On October 10, 2017, Moocon redeemed the Bond in full.
Transfer Restrictions
The Founder Entities cannot directly or indirectly transfer an aggregate of 5,687,905 or more shares in the Issuer so long as the KKR CBPA Parties hold any shares in the Issuer acquired pursuant to the GS SPA or the IDG SPA, without the prior written consent of Talent Wise.
So long as the KKR CBPA Parties own not less than 3,413,132 shares in the Issuer, if the Founder Entities propose to transfer more than 50% of the shares in the Issuer held directly or indirectly by Mr. Han to a third party, they must provide notice of the proposed transfer and disclose a summary of the proposed transaction.  The KKR CBPA Parties then have the right but not the obligation to require the third party purchaser to purchase from the KKR CBPA Parties the same fraction of its shares as proposed to be transferred by the Founder Entities, at the same consideration and upon the same terms and conditions.  Should either of the KKR CBPA Parties choose to exercise said right, they are to notify the Founder entity proposing such transfer within 30 days of receiving notice of the proposed transfer.  If the third party purchaser then fails to purchase the KKR CBPA Parties’ shares in the Issuer, the Founder Entities are also prohibited from transferring their shares.

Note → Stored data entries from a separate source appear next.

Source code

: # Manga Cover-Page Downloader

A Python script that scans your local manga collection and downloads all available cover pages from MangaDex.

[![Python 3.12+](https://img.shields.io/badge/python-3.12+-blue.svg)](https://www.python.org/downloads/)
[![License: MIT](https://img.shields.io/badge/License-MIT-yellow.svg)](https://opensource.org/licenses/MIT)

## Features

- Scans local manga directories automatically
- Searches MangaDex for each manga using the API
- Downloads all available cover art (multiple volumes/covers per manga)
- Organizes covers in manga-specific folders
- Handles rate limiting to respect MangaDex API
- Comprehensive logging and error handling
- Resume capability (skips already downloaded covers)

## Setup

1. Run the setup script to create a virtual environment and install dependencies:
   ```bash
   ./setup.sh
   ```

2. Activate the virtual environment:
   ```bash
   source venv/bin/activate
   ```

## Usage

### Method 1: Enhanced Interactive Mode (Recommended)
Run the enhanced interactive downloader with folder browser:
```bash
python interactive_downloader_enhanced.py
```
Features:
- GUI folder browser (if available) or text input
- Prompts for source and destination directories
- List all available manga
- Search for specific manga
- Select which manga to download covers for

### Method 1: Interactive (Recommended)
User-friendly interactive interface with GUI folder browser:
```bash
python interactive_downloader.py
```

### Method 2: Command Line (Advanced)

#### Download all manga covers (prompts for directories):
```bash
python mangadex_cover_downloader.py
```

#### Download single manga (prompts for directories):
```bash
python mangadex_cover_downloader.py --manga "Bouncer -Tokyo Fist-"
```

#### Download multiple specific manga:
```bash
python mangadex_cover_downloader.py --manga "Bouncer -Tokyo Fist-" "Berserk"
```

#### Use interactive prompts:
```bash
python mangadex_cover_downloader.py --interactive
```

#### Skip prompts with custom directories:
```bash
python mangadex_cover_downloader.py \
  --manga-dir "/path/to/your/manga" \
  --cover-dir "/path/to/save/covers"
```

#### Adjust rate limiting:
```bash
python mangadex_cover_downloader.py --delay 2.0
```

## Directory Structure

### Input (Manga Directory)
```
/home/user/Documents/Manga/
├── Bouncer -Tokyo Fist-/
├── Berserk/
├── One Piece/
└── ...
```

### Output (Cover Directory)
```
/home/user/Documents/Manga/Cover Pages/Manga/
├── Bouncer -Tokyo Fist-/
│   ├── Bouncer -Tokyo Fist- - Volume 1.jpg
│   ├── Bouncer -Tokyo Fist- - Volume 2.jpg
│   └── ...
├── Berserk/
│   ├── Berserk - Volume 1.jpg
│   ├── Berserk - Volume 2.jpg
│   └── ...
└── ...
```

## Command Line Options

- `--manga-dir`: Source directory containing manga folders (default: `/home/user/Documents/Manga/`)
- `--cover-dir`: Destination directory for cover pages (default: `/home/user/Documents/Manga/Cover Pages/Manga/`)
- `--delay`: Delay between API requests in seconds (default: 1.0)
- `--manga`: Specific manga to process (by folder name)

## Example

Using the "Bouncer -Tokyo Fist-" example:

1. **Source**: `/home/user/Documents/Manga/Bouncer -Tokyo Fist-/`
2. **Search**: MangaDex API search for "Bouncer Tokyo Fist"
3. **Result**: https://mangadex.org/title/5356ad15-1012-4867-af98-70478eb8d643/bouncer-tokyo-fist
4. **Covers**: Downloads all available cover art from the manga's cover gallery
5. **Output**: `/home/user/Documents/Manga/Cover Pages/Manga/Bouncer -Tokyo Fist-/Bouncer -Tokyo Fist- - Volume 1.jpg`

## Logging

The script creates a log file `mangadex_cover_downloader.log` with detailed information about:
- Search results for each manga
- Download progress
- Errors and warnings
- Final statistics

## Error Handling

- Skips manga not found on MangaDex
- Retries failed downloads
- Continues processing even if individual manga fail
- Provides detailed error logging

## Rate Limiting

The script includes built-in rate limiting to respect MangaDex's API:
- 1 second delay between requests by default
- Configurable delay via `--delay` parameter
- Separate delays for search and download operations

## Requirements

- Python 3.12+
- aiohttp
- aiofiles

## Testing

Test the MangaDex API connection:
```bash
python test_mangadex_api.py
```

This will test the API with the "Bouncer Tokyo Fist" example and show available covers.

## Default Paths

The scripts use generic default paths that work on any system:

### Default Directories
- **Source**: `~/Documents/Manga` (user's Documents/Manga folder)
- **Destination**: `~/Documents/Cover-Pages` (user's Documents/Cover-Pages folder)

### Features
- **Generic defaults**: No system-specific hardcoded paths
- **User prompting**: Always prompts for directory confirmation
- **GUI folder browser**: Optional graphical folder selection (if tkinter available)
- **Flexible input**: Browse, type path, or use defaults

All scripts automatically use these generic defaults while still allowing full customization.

Under the CBPA, the KKR CBPA Parties may not transfer any of the Class A Ordinary Shares acquired pursuant to the GS SPA or the IDG SPA to certain entities without Mr. Han’s prior written consent, unless the shares are transferred through a public sale.
Observer Appointment
The CBPA grants the KKR CBPA Parties the right to appoint an observer to the board of directors of the Issuer, so long as they hold not less than 3,413,132 shares in the Issuer.  As of the date of the issuance and purchase of the Bond, Mr. Han is to use his commercially reasonable efforts to cause the observer to have the right to attend all meetings of the board of the Issuer and to cause the board of the Issuer to provide the observer with copies of all notices, minutes, consents and other materials and information that is provided to its directors, at the same time and in the same manner, to the extent permitted by law or any rule of any stock exchange on which any share of the Issuer is listed.
Devotement
Beginning from the date of the issuance and purchase of the Bond, Mr. Han is not to resign from his current positions as chairman of the board of directors and chief executive officer of the Issuer, and devote most of his time, attention and skill exclusively to the performance of his duties in the Issuer, so long as the KKR CBPA Parties hold not less than 1,365,252 shares in the Issuer.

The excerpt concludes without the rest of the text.